Türkiye bugün belki yakın siyasi tarihinde, belki de cumhuriyet tarihinde 5 güne sığdırdığı, en uzun, en zorlu, belki de en başarılı maratonlarından birine imza attı.
Dünyanın en büyük iki devi ABD ve Rusya ile 5 gün içinde toplam 11 saatte bölgede dengeleri değiştirecek, kartların yeniden karılmasına neden olacak görüşme trafiğini netleştirdi.
Sonuç, hem Amerika ile hem de Rusya ile Suriye'nin kuzeyinde çok büyük ölçüde Türkiye'nin istediği şekilde bir tablo olarak karşımıza çıktı.
Barış Pınarı Harekatı kapsamında Türkiye'nin ABD Başkan Yardımcısı Pence liderliğindeki heyete Ankara'da imzalattırdığı mutabakat sonrası, bugün de Rusya ile PKK/PYD terör örgütünün kontrol altına alınması, istenen derinliğe yani 30 km. aşağıya çekilmesi konusunda mutabakata varıldı.
Şüphesiz her maddenin içinde yoruma açık ve istismara maruz kalabilecek başlıklar olsa da genel anlamda bu anlaşmaya "başarısız" demek vicdansızlık olur.
Şimdi Amerika ile kararlaştırılan 120 saatin ardından Ruslarla da 150 saatlik bekleme dönemine girildi.
Ruslar da bu süre içinde sıradışı bir gelişme olmazsa PYD/YPG üzerinde baskı kurarak tahliyeyi sağlayacak.

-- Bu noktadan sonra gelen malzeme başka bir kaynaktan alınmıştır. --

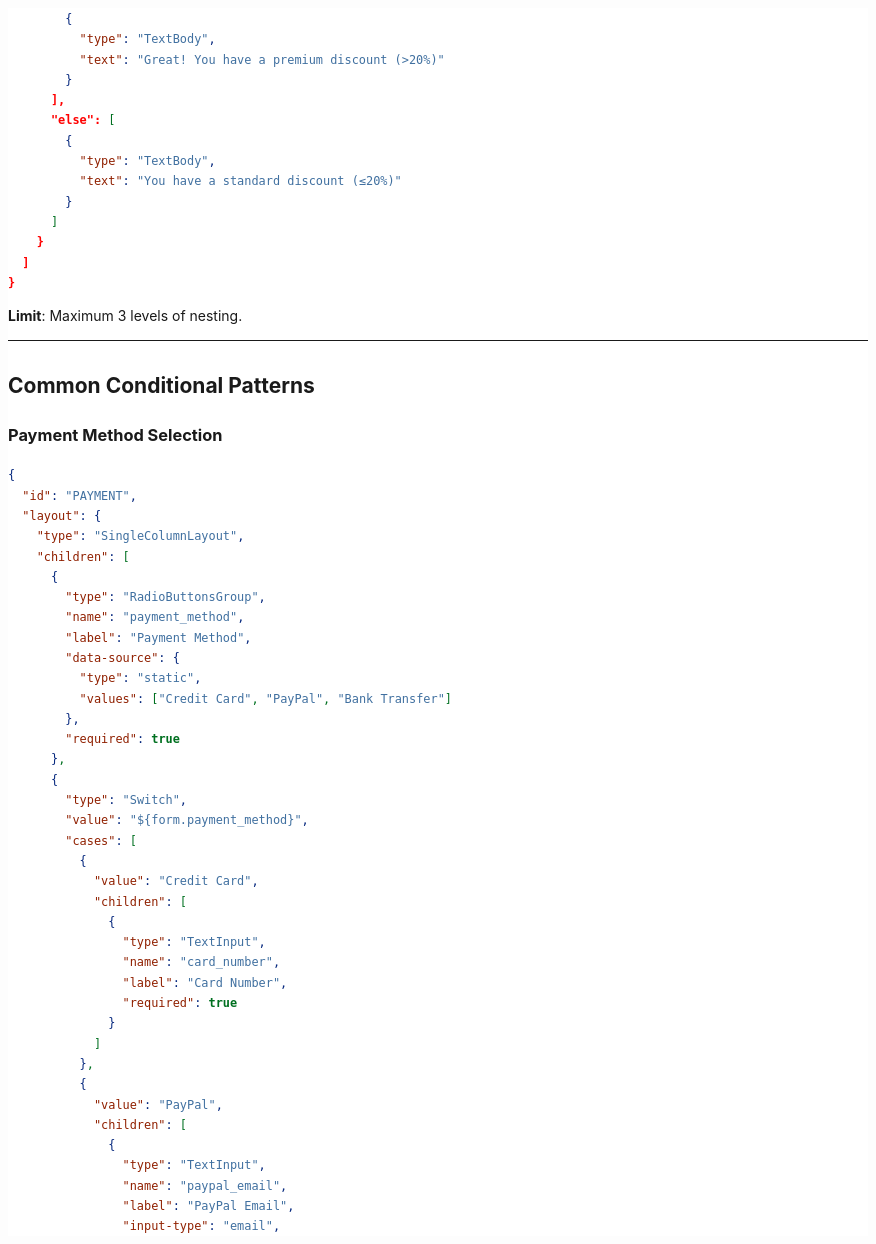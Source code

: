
 ```json
        {
          "type": "TextBody",
          "text": "Great! You have a premium discount (>20%)"
        }
      ],
      "else": [
        {
          "type": "TextBody",
          "text": "You have a standard discount (≤20%)"
        }
      ]
    }
  ]
}
```

**Limit**: Maximum 3 levels of nesting.

---

## Common Conditional Patterns

### Payment Method Selection

```json
{
  "id": "PAYMENT",
  "layout": {
    "type": "SingleColumnLayout",
    "children": [
      {
        "type": "RadioButtonsGroup",
        "name": "payment_method",
        "label": "Payment Method",
        "data-source": {
          "type": "static",
          "values": ["Credit Card", "PayPal", "Bank Transfer"]
        },
        "required": true
      },
      {
        "type": "Switch",
        "value": "${form.payment_method}",
        "cases": [
          {
            "value": "Credit Card",
            "children": [
              {
                "type": "TextInput",
                "name": "card_number",
                "label": "Card Number",
                "required": true
              }
            ]
          },
          {
            "value": "PayPal",
            "children": [
              {
                "type": "TextInput",
                "name": "paypal_email",
                "label": "PayPal Email",
                "input-type": "email",
```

Amerikan tarafına gelince; resmi açıklamalara göre, terör örgütünün çekilmeyi tamamlandığı belirtiliyor ancak bu konuya Türk yetkililere sorduğumuzda, "Barış harekatını şu an beklemeye aldık ancak her an bir terör saldırısı durumu veya çekilme olmadığına dair kanıt bulunması halinde kaldığımız yerden devam ederiz. Sorun olmadığı sürece ise ABD'nin taahhütlerine güvenmek istiyoruz. Ancak ellerimiz tetikte." ifadeleri kullanıldı.